- Born: United Kingdom
- Occupations: Playwright, screenwriter

= Penelope Skinner =

British playwright

Penelope Skinner (born 1978) is a British playwright. She came to prominence after her play Fucked was first produced in 2008 at the Old Red Lion Theatre and the Edinburgh Festival to critical acclaim and has had other plays staged in London including at the Bush Theatre, National Theatre and Royal Court Theatre.

Skinner's play Eigengrau, staged at the Bush Theatre in 2010, was a critical and box office hit and Skinner was nominated for the Evening Standard Award for Most Promising Playwright in 2010. Her play The Village Bike was her first play to be staged at the Royal Court Theatre where it had a sell out, twice-extended run starring Romola Garai and directed by Joe Hill-Gibbins, winning her the George Devine Award and the Evening Standard Award for Most Promising Playwright in 2011. In 2011, she wrote episodes for the Channel 4 series Fresh Meat. In the same year, her play The Sound of Heavy Rain was produced by Paines Plough and Sheffield Theatres touring in Roundabout.

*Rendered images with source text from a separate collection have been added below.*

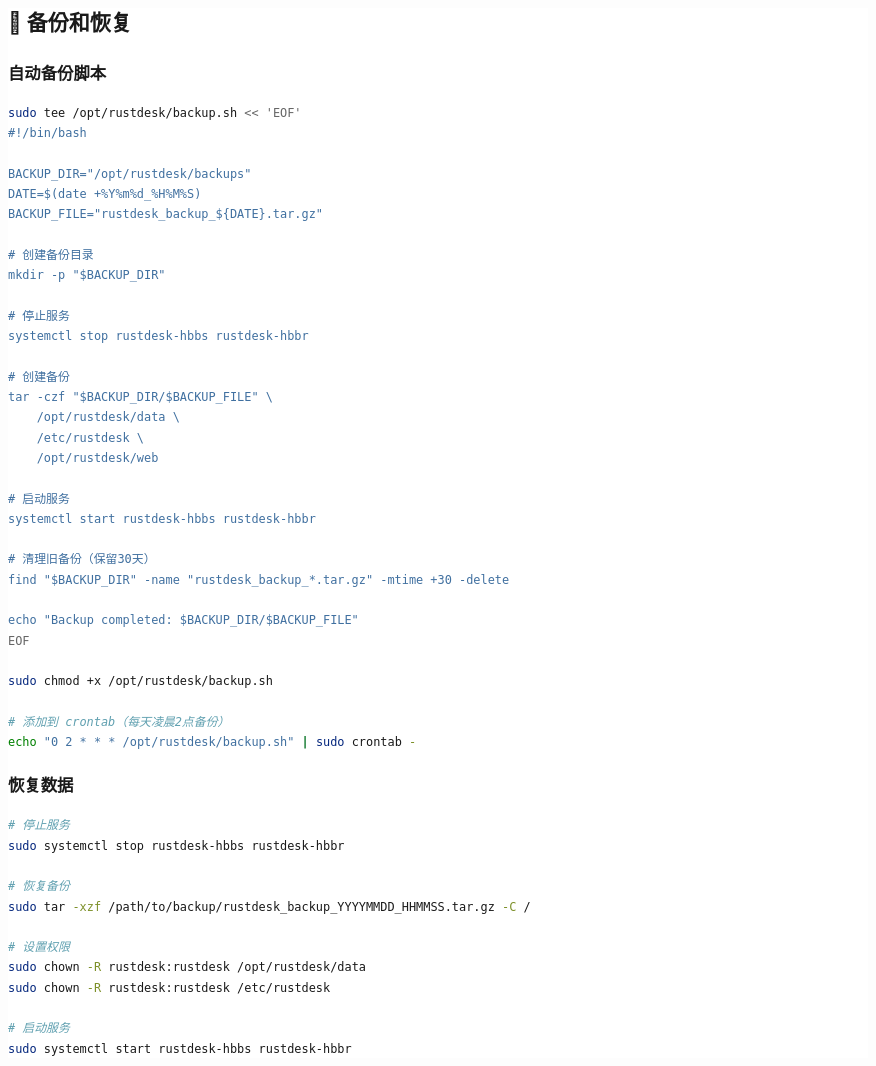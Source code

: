 ## 🔄 备份和恢复

### 自动备份脚本

```bash
sudo tee /opt/rustdesk/backup.sh << 'EOF'
#!/bin/bash

BACKUP_DIR="/opt/rustdesk/backups"
DATE=$(date +%Y%m%d_%H%M%S)
BACKUP_FILE="rustdesk_backup_${DATE}.tar.gz"

# 创建备份目录
mkdir -p "$BACKUP_DIR"

# 停止服务
systemctl stop rustdesk-hbbs rustdesk-hbbr

# 创建备份
tar -czf "$BACKUP_DIR/$BACKUP_FILE" \
    /opt/rustdesk/data \
    /etc/rustdesk \
    /opt/rustdesk/web

# 启动服务
systemctl start rustdesk-hbbs rustdesk-hbbr

# 清理旧备份（保留30天）
find "$BACKUP_DIR" -name "rustdesk_backup_*.tar.gz" -mtime +30 -delete

echo "Backup completed: $BACKUP_DIR/$BACKUP_FILE"
EOF

sudo chmod +x /opt/rustdesk/backup.sh

# 添加到 crontab（每天凌晨2点备份）
echo "0 2 * * * /opt/rustdesk/backup.sh" | sudo crontab -
```

### 恢复数据

```bash
# 停止服务
sudo systemctl stop rustdesk-hbbs rustdesk-hbbr

# 恢复备份
sudo tar -xzf /path/to/backup/rustdesk_backup_YYYYMMDD_HHMMSS.tar.gz -C /

# 设置权限
sudo chown -R rustdesk:rustdesk /opt/rustdesk/data
sudo chown -R rustdesk:rustdesk /etc/rustdesk

# 启动服务
sudo systemctl start rustdesk-hbbs rustdesk-hbbr
```
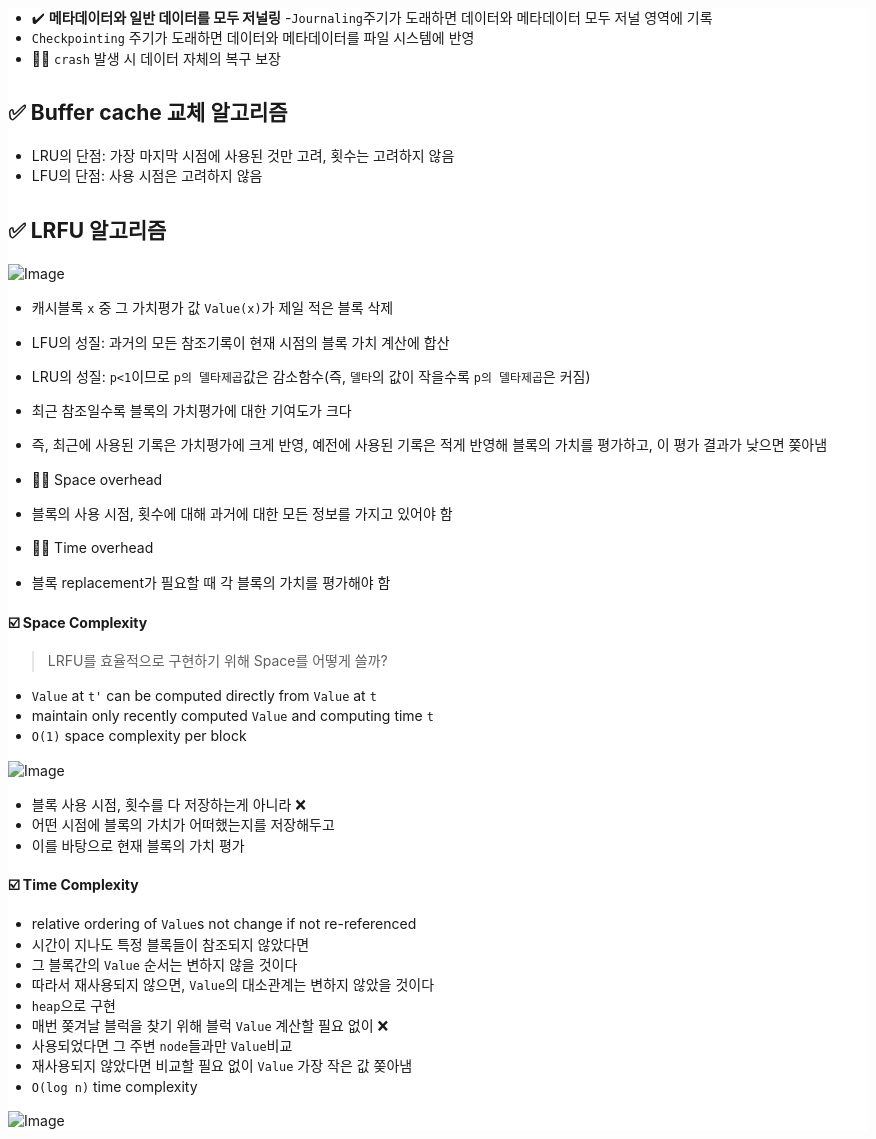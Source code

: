 - ✔️ **메타데이터와 일반 데이터를 모두 저널링** -`Journaling`주기가 도래하면 데이터와 메타데이터 모두 저널 영역에 기록
- `Checkpointing` 주기가 도래하면 데이터와 메타데이터를 파일 시스템에 반영
- 👍🏻 `crash` 발생 시 데이터 자체의 복구 보장

## ✅ Buffer cache 교체 알고리즘

- LRU의 단점: 가장 마지막 시점에 사용된 것만 고려, 횟수는 고려하지 않음
- LFU의 단점: 사용 시점은 고려하지 않음

## ✅ LRFU 알고리즘

<img width="373" alt="Image" src="https://github.com/user-attachments/assets/650bdc62-46d5-4e6c-908b-0d50b01c12e8" />

- 캐시블록 `x` 중 그 가치평가 값 `Value(x)`가 제일 적은 블록 삭제
- LFU의 성질: 과거의 모든 참조기록이 현재 시점의 블록 가치 계산에 합산
- LRU의 성질: `p<1`이므로 `p의 델타제곱`값은 감소함수(즉, `델타`의 값이 작을수록 `p의 델타제곱`은 커짐)
- 최근 참조일수록 블록의 가치평가에 대한 기여도가 크다

- 즉, 최근에 사용된 기록은 가치평가에 크게 반영, 예전에 사용된 기록은 적게 반영해 블록의 가치를 평가하고, 이 평가 결과가 낮으면 쫒아냄

- 👎🏻 Space overhead
- 블록의 사용 시점, 횟수에 대해 과거에 대한 모든 정보를 가지고 있어야 함
- 👎🏻 Time overhead
- 블록 replacement가 필요할 때 각 블록의 가치를 평가해야 함

#### ☑️ Space Complexity

> LRFU를 효율적으로 구현하기 위해 Space를 어떻게 쓸까?

- `Value` at `t'` can be computed directly from `Value` at `t`
- maintain only recently computed `Value` and computing time `t`
- `O(1)` space complexity per block

<img width="263" alt="Image" src="https://github.com/user-attachments/assets/2fa56275-cf18-43db-86f9-14b465ddd758" />

- 블록 사용 시점, 횟수를 다 저장하는게 아니라 ❌
- 어떤 시점에 블록의 가치가 어떠했는지를 저장해두고
- 이를 바탕으로 현재 블록의 가치 평가

#### ☑️ Time Complexity

- relative ordering of `Value`s not change if not re-referenced
- 시간이 지나도 특정 블록들이 참조되지 않았다면
- 그 블록간의 `Value` 순서는 변하지 않을 것이다
- 따라서 재사용되지 않으면, `Value`의 대소관계는 변하지 않았을 것이다
- `heap`으로 구현
- 매번 쫒겨날 블럭을 찾기 위해 블럭 `Value` 계산할 필요 없이 ❌
- 사용되었다면 그 주변 `node`들과만 `Value`비교
- 재사용되지 않았다면 비교할 필요 없이 `Value` 가장 작은 값 쫒아냄
- `O(log n)` time complexity

<img width="436" alt="Image" src="https://github.com/user-attachments/assets/d41ce108-0862-48e0-b059-6e7c5d6812c7" />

In 2012. her play Fred's Diner was staged at the Chichester Festival Theatre's pop-up stage, following which The Independent newspaper described Skinner as "Our leading young feminist writer." In 2013, Skinner co-wrote the screenplay for the film How I Live Now.

In 2015, Skinner's play "Linda", staged at London's Royal Court theatre, "raises important questions with bracing rhetorical force" Timeout. Also in 2015, her off-broadway play "The Ruins of Civilisations" was described as offering "a powerful portrait of an anguished woman fixating on the prospect of a baby as a source of affection, hope and escape" by The Guardian, In 2018, her play "Meek", staged at the Traverse in Edinburgh, "probes into power, resistance and men's rights"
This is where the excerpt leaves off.